[Start of section]
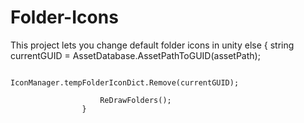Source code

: # Folder-Icons

This project lets you change default folder icons in unity
     else
                    {
                        string currentGUID = AssetDatabase.AssetPathToGUID(assetPath);

                        IconManager.tempFolderIconDict.Remove(currentGUID);

                        ReDrawFolders();
                    }
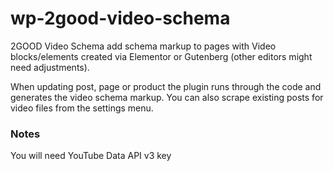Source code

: # wp-2good-video-schema
2GOOD Video Schema add schema markup to pages with Video blocks/elements created via Elementor or Gutenberg (other editors might need adjustments).

When updating post, page or product the plugin runs through the code and generates the video schema markup. You can also scrape existing posts for video files from the settings menu.

### Notes
You will need YouTube Data API v3 key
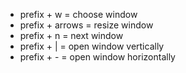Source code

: - prefix + w = choose window
- prefix + arrows = resize window
- prefix + n = next window
- prefix + | = open window vertically
- prefix + - = open window horizontally
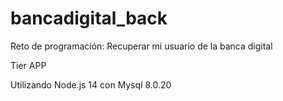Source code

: # bancadigital_back
Reto de programación: Recuperar mi usuario de la banca digital

Tier APP

Utilizando Node.js 14 con Mysql 8.0.20

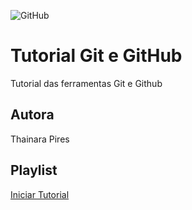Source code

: ![GitHub](https://img.shields.io/github/license/thainarapires/git.e.github?style=plastic)
# Tutorial Git e GitHub 
Tutorial das ferramentas Git e Github 
## Autora 
Thainara Pires
## Playlist 
[Iniciar Tutorial](https://joseassis.com.br/cursos/gitegithub.html)
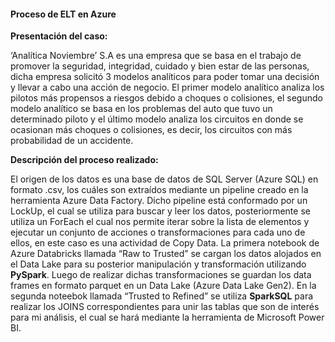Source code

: #### Proceso de ELT en Azure

**Presentación del caso:**

‘Analítica Noviembre’ S.A es una empresa que se basa en el trabajo de promover la seguridad, integridad, cuidado y bien estar de las personas, dicha empresa solicitó 3 modelos analíticos para poder tomar una decisión y llevar a cabo una acción de negocio. El primer modelo analítico analiza los pilotos más propensos a riesgos debido a choques o colisiones, el segundo modelo analítico se basa en los problemas del auto que tuvo un determinado piloto y el último modelo analiza los circuitos en donde se ocasionan más choques o colisiones, es decir, los circuitos con más probabilidad de un accidente. 

**Descripción del proceso realizado:**

El origen de los datos es una base de datos de SQL Server (Azure SQL) en formato .csv, los cuáles son extraídos mediante un pipeline creado en la herramienta Azure Data Factory. Dicho pipeline está conformado por un LockUp, el cual se utiliza para buscar y leer los datos, posteriormente se utiliza un ForEach el cual nos permite iterar sobre la lista de elementos y ejecutar un conjunto de acciones o transformaciones para cada uno de ellos, en este caso es una actividad de Copy Data. 
La primera notebook de Azure Databricks llamada “Raw to Trusted” se cargan los datos alojados en el Data Lake para su posterior manipulación y transformación utilizando **PySpark**. Luego de realizar dichas transformaciones se guardan los data frames en formato parquet en un Data Lake (Azure Data Lake Gen2).
En la segunda noteebok llamada “Trusted to Refined” se utiliza **SparkSQL** para realizar los JOINS correspondientes para unir las tablas que son de interés para mi análisis, el cual se hará mediante la herramienta de Microsoft Power BI.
[End of section]
The expected output is the material above, repeated exactly and free of pictures.

→ **Your solution**:
Source code

: # Folder-Icons

This project lets you change default folder icons in unity
     else
                    {
                        string currentGUID = AssetDatabase.AssetPathToGUID(assetPath);

                        IconManager.tempFolderIconDict.Remove(currentGUID);

                        ReDrawFolders();
                    }
Source code

: # wp-2good-video-schema
2GOOD Video Schema add schema markup to pages with Video blocks/elements created via Elementor or Gutenberg (other editors might need adjustments).

When updating post, page or product the plugin runs through the code and generates the video schema markup. You can also scrape existing posts for video files from the settings menu.

### Notes
You will need YouTube Data API v3 key
Source code

: - prefix + w = choose window
- prefix + arrows = resize window
- prefix + n = next window
- prefix + | = open window vertically
- prefix + - = open window horizontally
Source code

: # bancadigital_back
Reto de programación: Recuperar mi usuario de la banca digital

Tier APP

Utilizando Node.js 14 con Mysql 8.0.20

Source code

: ![GitHub](https://img.shields.io/github/license/thainarapires/git.e.github?style=plastic)
# Tutorial Git e GitHub 
Tutorial das ferramentas Git e Github 
## Autora 
Thainara Pires
## Playlist 
[Iniciar Tutorial](https://joseassis.com.br/cursos/gitegithub.html)
Source code

: #### Proceso de ELT en Azure

**Presentación del caso:**

‘Analítica Noviembre’ S.A es una empresa que se basa en el trabajo de promover la seguridad, integridad, cuidado y bien estar de las personas, dicha empresa solicitó 3 modelos analíticos para poder tomar una decisión y llevar a cabo una acción de negocio. El primer modelo analítico analiza los pilotos más propensos a riesgos debido a choques o colisiones, el segundo modelo analítico se basa en los problemas del auto que tuvo un determinado piloto y el último modelo analiza los circuitos en donde se ocasionan más choques o colisiones, es decir, los circuitos con más probabilidad de un accidente. 

**Descripción del proceso realizado:**

El origen de los datos es una base de datos de SQL Server (Azure SQL) en formato .csv, los cuáles son extraídos mediante un pipeline creado en la herramienta Azure Data Factory. Dicho pipeline está conformado por un LockUp, el cual se utiliza para buscar y leer los datos, posteriormente se utiliza un ForEach el cual nos permite iterar sobre la lista de elementos y ejecutar un conjunto de acciones o transformaciones para cada uno de ellos, en este caso es una actividad de Copy Data. 
La primera notebook de Azure Databricks llamada “Raw to Trusted” se cargan los datos alojados en el Data Lake para su posterior manipulación y transformación utilizando **PySpark**. Luego de realizar dichas transformaciones se guardan los data frames en formato parquet en un Data Lake (Azure Data Lake Gen2).
En la segunda noteebok llamada “Trusted to Refined” se utiliza **SparkSQL** para realizar los JOINS correspondientes para unir las tablas que son de interés para mi análisis, el cual se hará mediante la herramienta de Microsoft Power BI.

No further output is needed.